Using the entries below, show all lines with the string "code".

[Stored data entries]

-*-

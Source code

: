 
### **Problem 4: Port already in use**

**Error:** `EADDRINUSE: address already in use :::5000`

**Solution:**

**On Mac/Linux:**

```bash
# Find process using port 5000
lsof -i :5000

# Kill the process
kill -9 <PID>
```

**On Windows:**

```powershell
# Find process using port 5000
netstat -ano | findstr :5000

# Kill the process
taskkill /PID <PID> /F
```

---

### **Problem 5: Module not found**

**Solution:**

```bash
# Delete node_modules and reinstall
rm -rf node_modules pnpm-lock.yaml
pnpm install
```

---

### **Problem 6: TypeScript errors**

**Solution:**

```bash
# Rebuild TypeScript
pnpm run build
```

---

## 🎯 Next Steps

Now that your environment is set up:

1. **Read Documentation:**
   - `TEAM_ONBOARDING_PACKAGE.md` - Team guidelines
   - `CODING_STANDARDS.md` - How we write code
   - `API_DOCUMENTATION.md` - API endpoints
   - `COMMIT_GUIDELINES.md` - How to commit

-*-

**Reply to the task**
Source code
   - `CODING_STANDARDS.md` - How we write code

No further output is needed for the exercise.